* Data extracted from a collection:
****
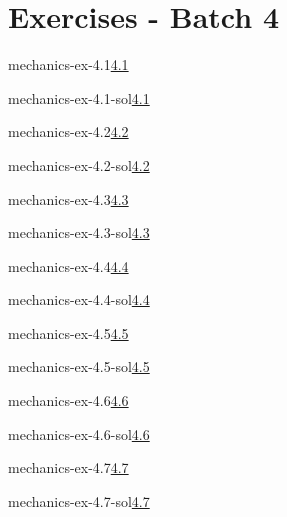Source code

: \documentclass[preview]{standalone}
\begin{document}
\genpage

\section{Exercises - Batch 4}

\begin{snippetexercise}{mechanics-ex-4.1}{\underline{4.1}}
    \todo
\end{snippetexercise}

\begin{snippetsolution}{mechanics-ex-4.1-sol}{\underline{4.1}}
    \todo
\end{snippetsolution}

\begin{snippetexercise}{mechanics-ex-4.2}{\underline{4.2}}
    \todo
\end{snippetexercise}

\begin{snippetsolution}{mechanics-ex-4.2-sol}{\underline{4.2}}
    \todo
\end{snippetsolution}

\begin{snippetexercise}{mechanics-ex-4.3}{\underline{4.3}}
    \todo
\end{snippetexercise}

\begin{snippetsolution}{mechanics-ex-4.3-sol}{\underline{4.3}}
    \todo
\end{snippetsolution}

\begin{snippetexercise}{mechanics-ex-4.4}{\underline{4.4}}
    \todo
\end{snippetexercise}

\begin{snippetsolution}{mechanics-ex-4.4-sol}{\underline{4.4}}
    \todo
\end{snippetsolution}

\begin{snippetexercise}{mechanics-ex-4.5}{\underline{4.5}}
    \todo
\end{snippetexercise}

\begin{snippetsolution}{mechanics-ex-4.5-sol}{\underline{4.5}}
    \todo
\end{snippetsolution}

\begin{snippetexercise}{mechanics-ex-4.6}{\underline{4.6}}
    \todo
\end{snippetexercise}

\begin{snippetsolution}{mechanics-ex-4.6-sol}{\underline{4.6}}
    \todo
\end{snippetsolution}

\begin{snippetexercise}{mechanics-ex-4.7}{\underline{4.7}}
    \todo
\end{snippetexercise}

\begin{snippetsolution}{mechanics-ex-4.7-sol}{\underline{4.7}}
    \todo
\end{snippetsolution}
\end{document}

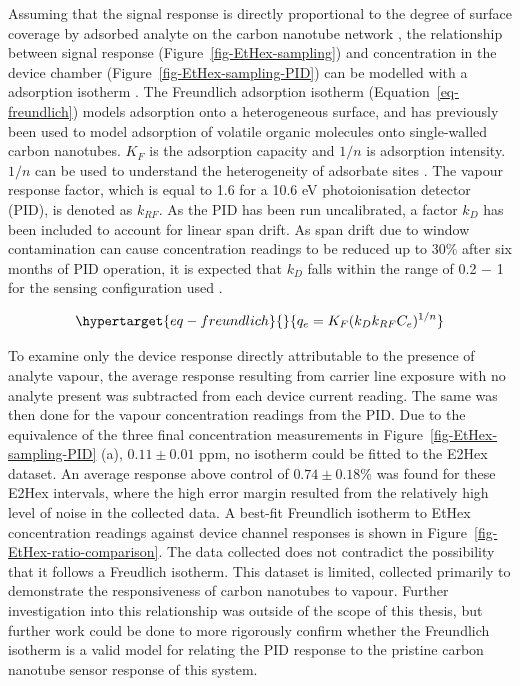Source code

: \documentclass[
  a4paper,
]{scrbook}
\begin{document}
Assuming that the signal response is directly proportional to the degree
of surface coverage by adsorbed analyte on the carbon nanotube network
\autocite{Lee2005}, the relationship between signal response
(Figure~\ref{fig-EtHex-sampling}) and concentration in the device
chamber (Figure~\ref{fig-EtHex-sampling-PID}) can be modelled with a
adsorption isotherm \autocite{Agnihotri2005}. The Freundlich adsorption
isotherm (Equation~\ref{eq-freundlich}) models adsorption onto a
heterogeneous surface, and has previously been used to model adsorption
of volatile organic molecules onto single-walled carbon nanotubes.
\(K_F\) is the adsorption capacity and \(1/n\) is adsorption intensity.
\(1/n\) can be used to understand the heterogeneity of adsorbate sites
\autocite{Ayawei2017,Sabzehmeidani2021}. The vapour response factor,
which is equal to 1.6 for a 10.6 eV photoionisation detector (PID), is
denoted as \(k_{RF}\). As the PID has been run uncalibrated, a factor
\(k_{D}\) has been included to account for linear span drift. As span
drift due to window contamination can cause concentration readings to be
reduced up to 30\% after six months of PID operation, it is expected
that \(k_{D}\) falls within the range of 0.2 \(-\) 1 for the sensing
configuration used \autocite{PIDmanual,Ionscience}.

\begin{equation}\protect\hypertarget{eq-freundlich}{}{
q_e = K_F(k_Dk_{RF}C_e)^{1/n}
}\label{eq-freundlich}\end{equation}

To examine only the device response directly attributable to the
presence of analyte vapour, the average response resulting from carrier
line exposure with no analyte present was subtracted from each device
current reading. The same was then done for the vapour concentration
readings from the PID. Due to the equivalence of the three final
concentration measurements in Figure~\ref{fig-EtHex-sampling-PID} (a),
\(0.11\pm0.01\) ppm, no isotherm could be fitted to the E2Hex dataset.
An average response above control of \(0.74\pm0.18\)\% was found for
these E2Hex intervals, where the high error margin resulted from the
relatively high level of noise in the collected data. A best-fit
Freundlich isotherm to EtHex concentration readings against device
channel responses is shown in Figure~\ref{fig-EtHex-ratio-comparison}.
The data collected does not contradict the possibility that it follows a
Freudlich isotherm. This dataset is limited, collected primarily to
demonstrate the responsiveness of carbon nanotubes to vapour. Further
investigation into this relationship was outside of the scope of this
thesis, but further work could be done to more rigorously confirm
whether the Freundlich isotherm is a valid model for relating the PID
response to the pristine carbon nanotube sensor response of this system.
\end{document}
****
* Work to complete: Copy exactly the stretch of data above from the line with "adsorption onto a" through the line with "of adsorbate sites", and omit all other lines.

* Response box:
isotherm (Equation~\ref{eq-freundlich}) models adsorption onto a
heterogeneous surface, and has previously been used to model adsorption
of volatile organic molecules onto single-walled carbon nanotubes.
\(K_F\) is the adsorption capacity and \(1/n\) is adsorption intensity.
\(1/n\) can be used to understand the heterogeneity of adsorbate sites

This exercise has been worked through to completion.